Inequality is the major political problem in the mixed-constitutional regime. In Book IV of Politics, Aristotle argues that the emergence and survival of mixed constitutional regimes depends upon a middle class. If rising inequality eviscerates the middle class, citizens will face a politics of dangerous competition between an oligarchic faction of powerful monied interests and demagogues threatening the tyranny of the unwashed masses.

An eroded civil society threatens the historical character of American democracy. In Part III, Chapter 21 of the second volume of Democracy in America, Tocqueville soberly agrees with Aristotle:

Eliminate the secondary causes that have given rise to great social turmoil and you are almost always left with inequality. Either the poor sought to plunder the rich, on the rich tried to clap the poor in irons.

Rich and poor alike vie to wield state power: the poor want redistribution, the rich the myriad ways that the state subsidizes corporations. Against the oligarchic and democratic prongs of statism, Tocqueville argues for the importance of civil society in Part II, Chapter 4 of the first volume of Democracy in America. Only America’s robust civil society preserves a healthy mixed constitutional regime in America.

Democrats no longer have a monopoly on the Aristotelian problem. Inequality is shaping up to be a defining issue for conservatives. Over at National Review, Ramesh Ponnuru and Yuval Levin have written about how conservatives can respond healthcare reform, restructuring higher education, and lowering the costs of raising a family. Charles Murray opened the door in his 2012 book Coming Apart to linking inequality (or at least the social immobility that preserves inequalities) to the “marriage market”. Kevin Williamson has described a “new segregation” based on income.

At the Sweep we’re not totally convinced. Steve hints that inequality-talk betokens a political shift away from libertarian defenses of the free market. A conservative “spin” on this shift might shake off statism — but this may be waving away the Tocquevillian predicament with wishful thinking. The problem remains for conservatives. How can they make inequality into a political problem without a critique of capitalism?

In a way, we simply duck Aristotle when we invoke the polarization of “liberal progressive” and “free market” ideology in the United States. But the illusion of ideological polarization is merely epiphenomenal. In 1893, Friedrich Engels famously wrote to Franz Mehring that ideology was false consciousness. It is equally true on an Aristotelian analysis — i.e., an explicitly non-Marxian analysis because it does not assume vast inequality as a given — that ideological politics become shrill, irrational, and overblown when the citizens of a particular polis become unequal. Our broken political system is duct-taped together by sticky-fingered deals between plutocrats and populist demagogues.

Tocqueville and Aristotle, both members of the parti de l’Ordre in some fashion, may have a stability agenda behind their works. And yet we are told by Bellah et. al. that even the social protest movements of the Civil Rights era brought together churches and trade unions, student groups and social clubs — i.e., they generated their staying power from civil society.

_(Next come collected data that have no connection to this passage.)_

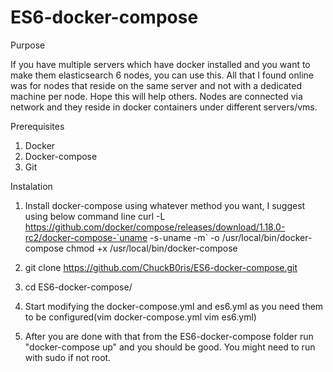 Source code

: # ES6-docker-compose
Purpose

If you have multiple servers which have docker installed and you want to make them elasticsearch 6 nodes, you can use this. All that I found online was for nodes that reside on the same server and not with a dedicated machine per node. Hope this will help others.
Nodes are connected via network and they reside in docker containers under different servers/vms.

Prerequisites

1. Docker
2. Docker-compose
3. Git


Instalation

1. Install docker-compose using whatever method you want, I suggest using below command line
curl -L https://github.com/docker/compose/releases/download/1.18.0-rc2/docker-compose-`uname -s`-`uname -m` -o /usr/local/bin/docker-compose
   chmod +x /usr/local/bin/docker-compose

2. git clone https://github.com/ChuckB0ris/ES6-docker-compose.git
3. cd ES6-docker-compose/
4. Start modifying the docker-compose.yml and es6.yml as you need them to be configured(vim docker-compose.yml vim es6.yml)
5. After you are done with that from the ES6-docker-compose folder run "docker-compose up" and you should be good. You might need to run with sudo if not root.
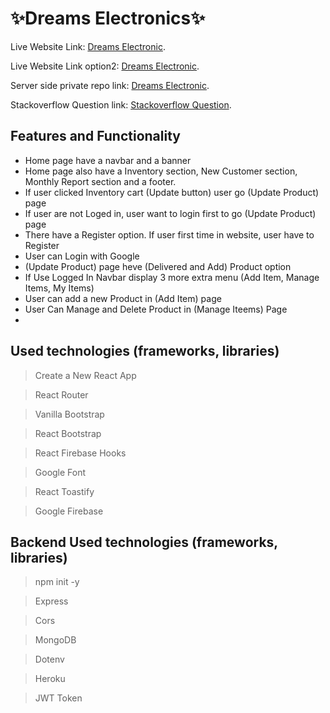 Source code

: 
# ✨Dreams Electronics✨

Live Website Link: [Dreams Electronic](https://dreams-electronics.web.app/).

Live Website Link option2: [Dreams Electronic](https://dreams-electronics.firebaseapp.com/).

Server side private repo link: [Dreams Electronic](https://github.com/ProgrammingHeroWC4/warehouse-management-server-side-mdsayed333).

Stackoverflow Question link: [Stackoverflow Question](https://stackoverflow.com/questions/72155330/update-object-value-using-spread-operator).


## Features and Functionality
- Home page have a navbar and a banner
- Home page also have a Inventory section, New Customer section, Monthly Report section and a footer.
- If user clicked Inventory cart (Update button) user go (Update Product) page
- If user are not Loged in, user want to login first to go (Update Product) page
- There have a Register option. If user first time in website, user have to Register
- User can Login with Google
- (Update Product) page heve (Delivered and  Add) Product option
- If Use Logged In Navbar display 3 more extra menu (Add Item, Manage Items, My Items)
- User can add a new Product in (Add Item) page
- User Can Manage and Delete Product in (Manage Iteems) Page
- 


## Used technologies (frameworks, libraries)
> Create a New React App

> React Router

> Vanilla Bootstrap

> React Bootstrap

> React Firebase Hooks

> Google Font

> React Toastify

> Google Firebase


## Backend Used technologies (frameworks, libraries)
> npm init -y

> Express

> Cors

> MongoDB

> Dotenv

> Heroku

> JWT Token


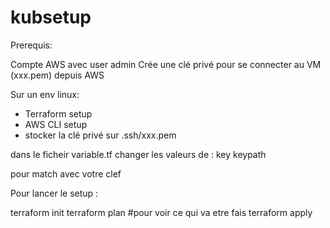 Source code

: # kubsetup


Prerequis:

Compte AWS avec user admin
Crée une clé privé pour se connecter au VM (xxx.pem) depuis AWS

Sur un env linux: 
- Terraform setup
- AWS CLI setup
- stocker la clé privé sur .ssh/xxx.pem



dans le ficheir variable.tf changer les valeurs de :
key
keypath

pour match avec votre clef





Pour lancer le setup :

terraform init
terraform plan #pour voir ce qui va etre fais
terraform apply
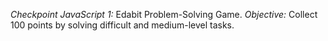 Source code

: *Checkpoint JavaScript 1:* Edabit Problem-Solving Game.
*Objective:* Collect 100 points by solving difficult and medium-level tasks.
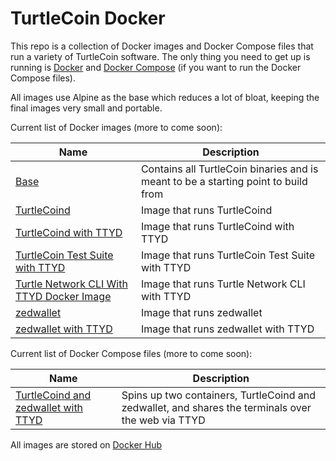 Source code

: # TurtleCoin Docker

This repo is a collection of Docker images and Docker Compose files that run a variety of TurtleCoin software. The only thing you need to get up is running is [Docker](https://docs.docker.com/install/#supported-platforms) and [Docker Compose](https://docs.docker.com/compose/install/) (if you want to run the Docker Compose files).

All images use Alpine as the base which reduces a lot of bloat, keeping the final images very small and portable.

Current list of Docker images (more to come soon):

| Name | Description |
| --- | --- |
| [Base](dockerfiles/base) | Contains all TurtleCoin binaries and is meant to be a starting point to build from |
| [TurtleCoind](dockerfiles/turtlecoind) | Image that runs TurtleCoind |
| [TurtleCoind with TTYD](dockerfiles/turtlecoind-ttyd) | Image that runs TurtleCoind with TTYD |
| [TurtleCoin Test Suite with TTYD](dockerfiles/turtlecoin-test-suite-ttyd) | Image that runs TurtleCoin Test Suite with TTYD |
| [Turtle Network CLI With TTYD Docker Image](dockerfiles/turtle-network-cli-ttyd) | Image that runs Turtle Network CLI with TTYD |
| [zedwallet](dockerfiles/zedwallet) | Image that runs zedwallet |
| [zedwallet with TTYD](dockerfiles/zedwallet-ttyd) | Image that runs zedwallet with TTYD |

Current list of Docker Compose files (more to come soon):

| Name | Description |
| --- | --- |
| [TurtleCoind and zedwallet with TTYD](docker-compose/turtlecoind-zedwallet-ttyd) | Spins up two containers, TurtleCoind and zedwallet, and shares the terminals over the web via TTYD |

All images are stored on [Docker Hub](https://cloud.docker.com/u/andrewnk/repository/docker/andrewnk/turtlecoin)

A Facebook page just doesn’t cut it, neither in Tahrir Square nor in Zuccotti Park. Their flashes of energy dissipate without solid institutional structures. (Or else they serve their organized close cousins, the Muslim Brotherhood or the progressive trappings of the Obama Administration. I heard Frances Fox Piven speak last weekend at the 8th Telos Conference, and I wondered how she justified her claim that she was not “romantic” about the Occupy Wall Street protests… especially when she clasped her hands together and said how wonderful they were… leaving the rest of us to ponder their failure.) Inequality may be on the rise, but our Tocquevillian predicament leaves us unequipped to respond.

Any viable political vision, conservative, liberal, or otherwise, will have to respond to our Aristotelian problem in the face of our Tocquevillian predicament.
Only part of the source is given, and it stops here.